**Brief**
Hunt through the lines below for the string "occasion" and copy each one that has it.

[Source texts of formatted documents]

++++++++++++++++++++

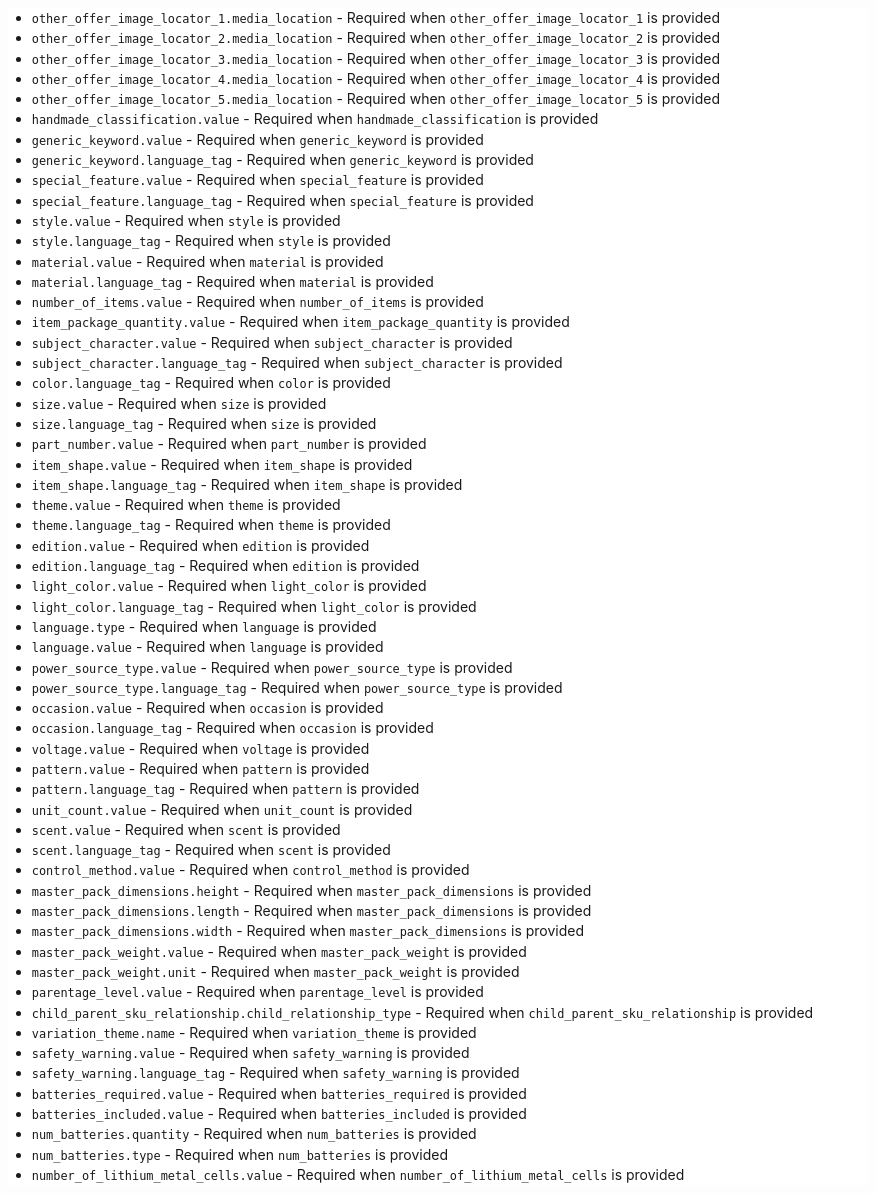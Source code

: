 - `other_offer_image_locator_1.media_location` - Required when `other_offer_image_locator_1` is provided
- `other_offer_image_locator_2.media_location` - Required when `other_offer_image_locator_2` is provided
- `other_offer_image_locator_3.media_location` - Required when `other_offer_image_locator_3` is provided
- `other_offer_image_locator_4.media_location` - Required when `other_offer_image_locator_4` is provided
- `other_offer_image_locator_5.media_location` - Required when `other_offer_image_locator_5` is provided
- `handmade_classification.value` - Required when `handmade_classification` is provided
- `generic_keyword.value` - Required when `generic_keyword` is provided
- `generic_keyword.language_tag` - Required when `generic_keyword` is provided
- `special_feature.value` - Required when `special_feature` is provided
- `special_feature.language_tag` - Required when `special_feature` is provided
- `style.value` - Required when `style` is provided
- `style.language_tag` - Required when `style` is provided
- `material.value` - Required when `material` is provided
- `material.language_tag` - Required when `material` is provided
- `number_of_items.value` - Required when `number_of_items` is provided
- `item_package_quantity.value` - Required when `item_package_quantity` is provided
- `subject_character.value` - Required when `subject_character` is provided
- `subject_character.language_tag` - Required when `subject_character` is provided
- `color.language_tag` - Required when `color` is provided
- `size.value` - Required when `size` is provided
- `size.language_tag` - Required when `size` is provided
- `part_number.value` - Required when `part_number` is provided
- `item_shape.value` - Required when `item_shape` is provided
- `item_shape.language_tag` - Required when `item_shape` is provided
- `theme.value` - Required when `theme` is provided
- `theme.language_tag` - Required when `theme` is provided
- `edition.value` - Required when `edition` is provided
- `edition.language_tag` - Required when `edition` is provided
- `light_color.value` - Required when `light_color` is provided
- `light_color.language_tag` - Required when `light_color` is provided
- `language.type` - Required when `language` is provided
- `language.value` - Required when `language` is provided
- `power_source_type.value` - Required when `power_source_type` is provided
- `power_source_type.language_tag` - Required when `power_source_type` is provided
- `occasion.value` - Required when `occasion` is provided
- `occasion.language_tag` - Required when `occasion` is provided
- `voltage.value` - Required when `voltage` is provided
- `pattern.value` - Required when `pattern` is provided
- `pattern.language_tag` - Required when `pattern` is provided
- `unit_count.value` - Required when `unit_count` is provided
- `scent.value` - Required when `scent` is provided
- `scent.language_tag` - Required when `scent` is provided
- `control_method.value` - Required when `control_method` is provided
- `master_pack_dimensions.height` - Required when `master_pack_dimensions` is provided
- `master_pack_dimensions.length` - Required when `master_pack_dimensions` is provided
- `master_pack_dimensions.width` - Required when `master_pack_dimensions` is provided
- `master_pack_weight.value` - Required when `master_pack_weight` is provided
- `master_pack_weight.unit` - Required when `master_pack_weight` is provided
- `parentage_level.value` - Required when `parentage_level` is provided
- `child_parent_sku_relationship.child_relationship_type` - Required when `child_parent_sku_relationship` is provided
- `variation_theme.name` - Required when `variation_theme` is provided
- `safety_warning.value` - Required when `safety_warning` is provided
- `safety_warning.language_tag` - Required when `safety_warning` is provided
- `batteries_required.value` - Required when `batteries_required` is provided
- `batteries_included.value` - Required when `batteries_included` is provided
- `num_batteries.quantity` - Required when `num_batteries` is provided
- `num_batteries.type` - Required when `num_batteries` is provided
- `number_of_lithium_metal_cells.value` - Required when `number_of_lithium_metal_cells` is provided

++++++++++++++++++++

**Finished exercise**
- `occasion.value` - Required when `occasion` is provided
- `occasion.language_tag` - Required when `occasion` is provided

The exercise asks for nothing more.